It is the purpose of this article to identify the relevant microstructural features associated with negative Poisson's ratio materials and to present several structural models which exhibit these features in isolation. In the next section the role of structure in determining Poisson's ratio is explored, and in the section following that, the connection between structures of interest and generalized continuum mechanics is examined.

2. Microstructure and Poisson's ratio

2.1 Cauchy relations

In the early development of the theory of elasticity, it was believed by some (such as Navier and Poisson) that isotropic materials were describable by only one elastic constant and that Poisson's ratio was 1/4 for all isotropic materials. The basis for this view (so called uniconstant theory) was an atomic model in which the atoms as point particles in a centrosymmetric lattice [21] interacted by central forces dependent upon distance alone. Based on such a model, the tensorial elastic constants of an anisotropic solid become related by 'Cauchy relations'; for an isotropic medium, the Cauchy relations imply a Poisson's ratio of 1/4 for all materials described by the model. These arguments have been recapitulated by modern authors [21-23]. Experiments disclosed Poisson's ratios for most common isotropic materials to be close to 1/3, resulting in the abandonment of uniconstant elasticity theory governed by the Cauchy relations.
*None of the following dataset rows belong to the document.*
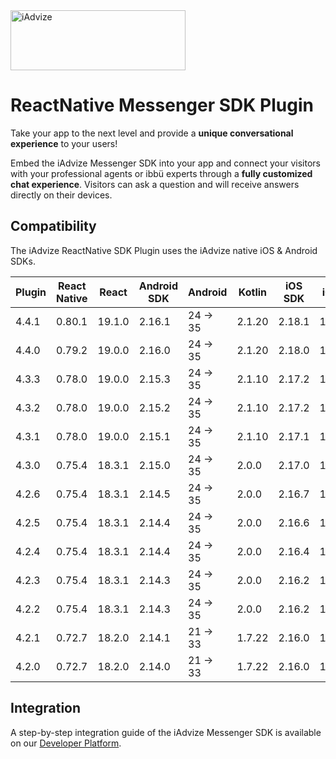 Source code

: <img src="https://user-images.githubusercontent.com/17723986/47799626-f3982700-dd2a-11e8-983c-77d1a3ed7f53.png" width="280" height="96" alt="iAdvize">

# ReactNative Messenger SDK Plugin

Take your app to the next level and provide a **unique conversational experience** to your users!

Embed the iAdvize Messenger SDK into your app and connect your visitors with your professional agents or ibbü experts through a **fully customized chat experience**. Visitors can ask a question and will receive answers directly on their devices.

## Compatibility

The iAdvize ReactNative SDK Plugin uses the iAdvize native iOS & Android SDKs.

| Plugin | React Native | React  | Android SDK | Android  | Kotlin | iOS SDK  | iOS  | Xcode  | Swift |
| ------ | ------------ | ------ | ----------- | -------- | ------ | -------- | ---- | ------ | ----- |
| 4.4.1  | 0.80.1       | 19.1.0 | 2.16.1      | 24 -> 35 | 2.1.20 | 2.18.1   | 13.4 | 16.x   | 5/6   |
| 4.4.0  | 0.79.2       | 19.0.0 | 2.16.0      | 24 -> 35 | 2.1.20 | 2.18.0   | 13.4 | 16.x   | 5/6   |
| 4.3.3  | 0.78.0       | 19.0.0 | 2.15.3      | 24 -> 35 | 2.1.10 | 2.17.2   | 13.4 | 16.x   | 5/6   |
| 4.3.2  | 0.78.0       | 19.0.0 | 2.15.2      | 24 -> 35 | 2.1.10 | 2.17.2   | 13.4 | 16.x   | 5/6   |
| 4.3.1  | 0.78.0       | 19.0.0 | 2.15.1      | 24 -> 35 | 2.1.10 | 2.17.1   | 13.4 | 16.x   | 5/6   |
| 4.3.0  | 0.75.4       | 18.3.1 | 2.15.0      | 24 -> 35 | 2.0.0  | 2.17.0   | 13.4 | 16.x   | 5/6   |
| 4.2.6  | 0.75.4       | 18.3.1 | 2.14.5      | 24 -> 35 | 2.0.0  | 2.16.7   | 13.4 | 16.x   | 5/6   |
| 4.2.5  | 0.75.4       | 18.3.1 | 2.14.4      | 24 -> 35 | 2.0.0  | 2.16.6   | 13.4 | 16.x   | 5/6   |
| 4.2.4  | 0.75.4       | 18.3.1 | 2.14.4      | 24 -> 35 | 2.0.0  | 2.16.4   | 13.4 | 16.x   | 5/6   |
| 4.2.3  | 0.75.4       | 18.3.1 | 2.14.3      | 24 -> 35 | 2.0.0  | 2.16.2   | 13.4 | 16.x   | 5/6   |
| 4.2.2  | 0.75.4       | 18.3.1 | 2.14.3      | 24 -> 35 | 2.0.0  | 2.16.2   | 13.4 | 16.x   | 5/6   |
| 4.2.1  | 0.72.7       | 18.2.0 | 2.14.1      | 21 -> 33 | 1.7.22 | 2.16.0   | 13.0 | 15.4.X | 5     |
| 4.2.0  | 0.72.7       | 18.2.0 | 2.14.0      | 21 -> 33 | 1.7.22 | 2.16.0   | 13.0 | 15.4.X | 5     |

## Integration

A step-by-step integration guide of the iAdvize Messenger SDK is available on our [Developer Platform](https://developers.iadvize.com/documentation/mobile-sdk).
The classical theory of elasticity now used incorporates two independent elastic constants for isotropic materials, and we realize that the above simple model does not have general applicability.

Poisson's ratios differing from 1/4 can arise from deviations from the above assumptions, specifically (i) non-central forces between particles in the solid, (ii) forces which do not depend on distance alone, or (iii) anisotropy, including noncentrosymmetry. We address in this article the question of what kind of interaction results in a Poisson's ratio which is negative, not just different from 1/4. To that end, we consider several microstructures with the aim of distinguishing which kinds of interaction are most important to achieve a negative Poisson's ratio. Most of these structures are two-dimensional and isotropic in plane in their classical elastic properties either by virtue of the choice of the elastic stiffness of the micro-elements or by symmetry. As for symmetry, materials which are structurally hexagonal, are transversely isotropic, i.e. isotropic in plane, within the framework of classical elasticity [24]. The range for Poisson's ratio [[nu]] for isotropic materials is -1< [[nu]] <1/2 in three dimensions and -1< [[nu]] <1 in two dimensions.

Under static conditions, noncentral forces must be acompanied by a moment, to satisfy the equilibrium equations. The kinematical variable conjugate to a moment is a rotation angle. As for forces which do not depend on distance but instead connect only selected pairs of particles, the corresponding kinematical deformation is a non-affine one. This is in contrast to affine deformation in which the particles in the solid move in a way corresponding to a uniform strain plus a rotation in a continuum, ie, uj = ajk xk in which uj is the displacement, xk is the particle position, ajk is a tensor describing the deformation, and repeated indices are summed over. Affine deformation kinematics are necessary conditions for the Cauchy relations to be obtained [21].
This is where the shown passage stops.